The Bush administration failed to anticipate the almost uniformly hostile reaction to benevolent hegemony, not only among those countries traditionally hostile to US purposes, but also among America ‘s closest European allies. Legitimacy came neither ex ante nor ex post. At an elite level, leaders may seek to restore good relations with Washington out of self-interest, but at a mass level there has been a seismic shift in the way much of the world perceives the US , whose image is no longer the Statue of Liberty but the hooded prisoner at Abu Ghraib.
There are several reasons for this. A hegemon has to be perceived not just as benevolent but competent. With the administration’s failure to find Iraqi WMD and its bungling of the Iraq reconstruction process, Washington ‘s credibility plummeted. The Bush doctrine’s preventive war doctrine was, moreover, based on implicit assertion of US exceptionalism. Given that the US would almost certainly criticise a similar anti-terrorist policy proclaimed by Russia , China or India , its assertion of this right rested on the premise that America is somehow more disinterested than other nations. Americans may believe in their own good intentions but international legitimacy emerges only if others do as well. Long before the Iraq war, Americans failed to perceive deep currents of anti-Americanism building up.”

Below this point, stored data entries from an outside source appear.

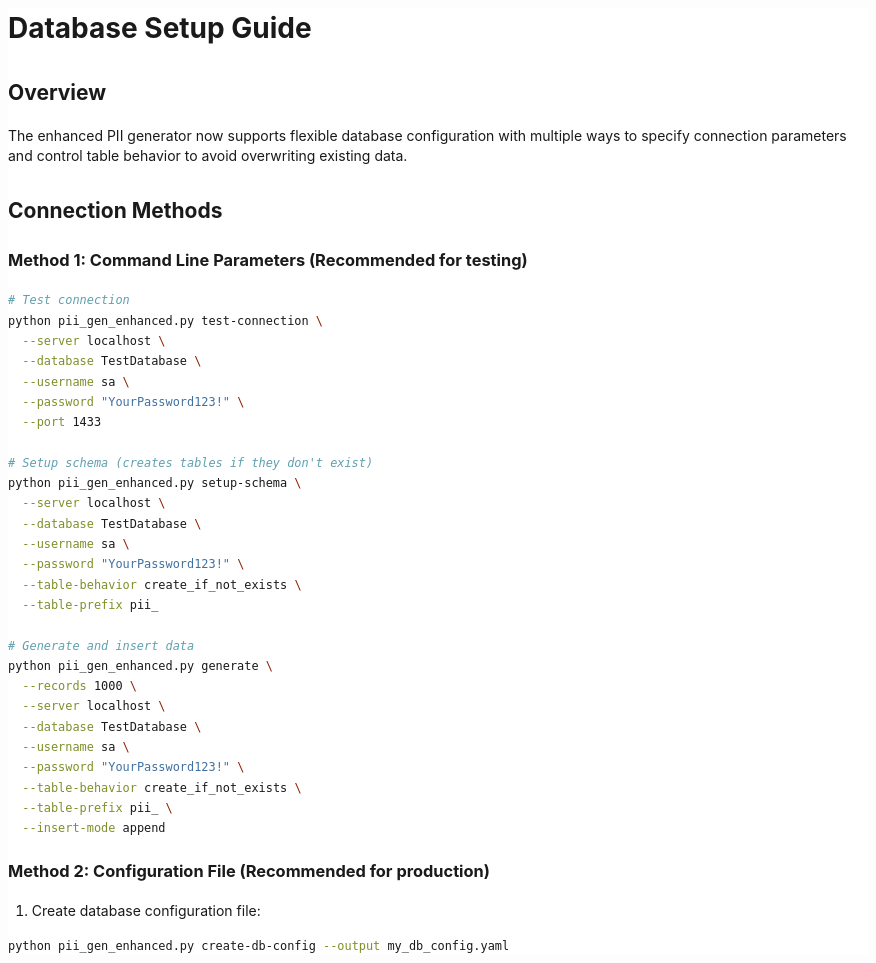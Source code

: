 # Database Setup Guide

## Overview

The enhanced PII generator now supports flexible database configuration with multiple ways to specify connection parameters and control table behavior to avoid overwriting existing data.

## Connection Methods

### Method 1: Command Line Parameters (Recommended for testing)

```bash
# Test connection
python pii_gen_enhanced.py test-connection \
  --server localhost \
  --database TestDatabase \
  --username sa \
  --password "YourPassword123!" \
  --port 1433

# Setup schema (creates tables if they don't exist)
python pii_gen_enhanced.py setup-schema \
  --server localhost \
  --database TestDatabase \
  --username sa \
  --password "YourPassword123!" \
  --table-behavior create_if_not_exists \
  --table-prefix pii_

# Generate and insert data
python pii_gen_enhanced.py generate \
  --records 1000 \
  --server localhost \
  --database TestDatabase \
  --username sa \
  --password "YourPassword123!" \
  --table-behavior create_if_not_exists \
  --table-prefix pii_ \
  --insert-mode append
```

### Method 2: Configuration File (Recommended for production)

1. Create database configuration file:
```bash
python pii_gen_enhanced.py create-db-config --output my_db_config.yaml
```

The U.S., it must be said, was first decried as a ” hyperpower” in 1994 when it was being criticized abroad for too little unilateralism, not 2004 when it was widely ( and erroneously) criticized for too much. Fukuyama concludes:
“The best way to assess the durability of the Bush doctrine is to ask how likely it is to be applied again in the future – that is, how ready is the US to again intervene unilaterally to topple a rogue state proliferator and engage in another nation-building exercise? The answer comes from the Bush administration itself, which has already backed away from military confrontations with both North Korea and Iran in favour of multilateral approaches, despite much clearer evidence of nuclear programmes in those countries. This suggests the doctrine has not survived into Mr Bush’s second term, much less become a permanent component of US strategy against global terrorism”
The United States is inevitably going to be involved in future ” nation-building” enterprises simply because the Gap is going to continue produce horrors that will reach a threshold that connected, democratic, vocal populations in the Core will find impossible to ignore once the suffering is of a sufficient magnitude. Or when some ongoing atrocity neatly coincide with state interests. Nor will a future president shrink from a better safe than sorry military intervention approach in a situation where loose nukes and irrational hostile actor are involved.
No, what will happen is like with Munich, Pearl Harbor and Vietnam, 9/11 and Iraq will become analogies that get weighed against one another in a future crisis as statesmen struggle with questions of war and peace.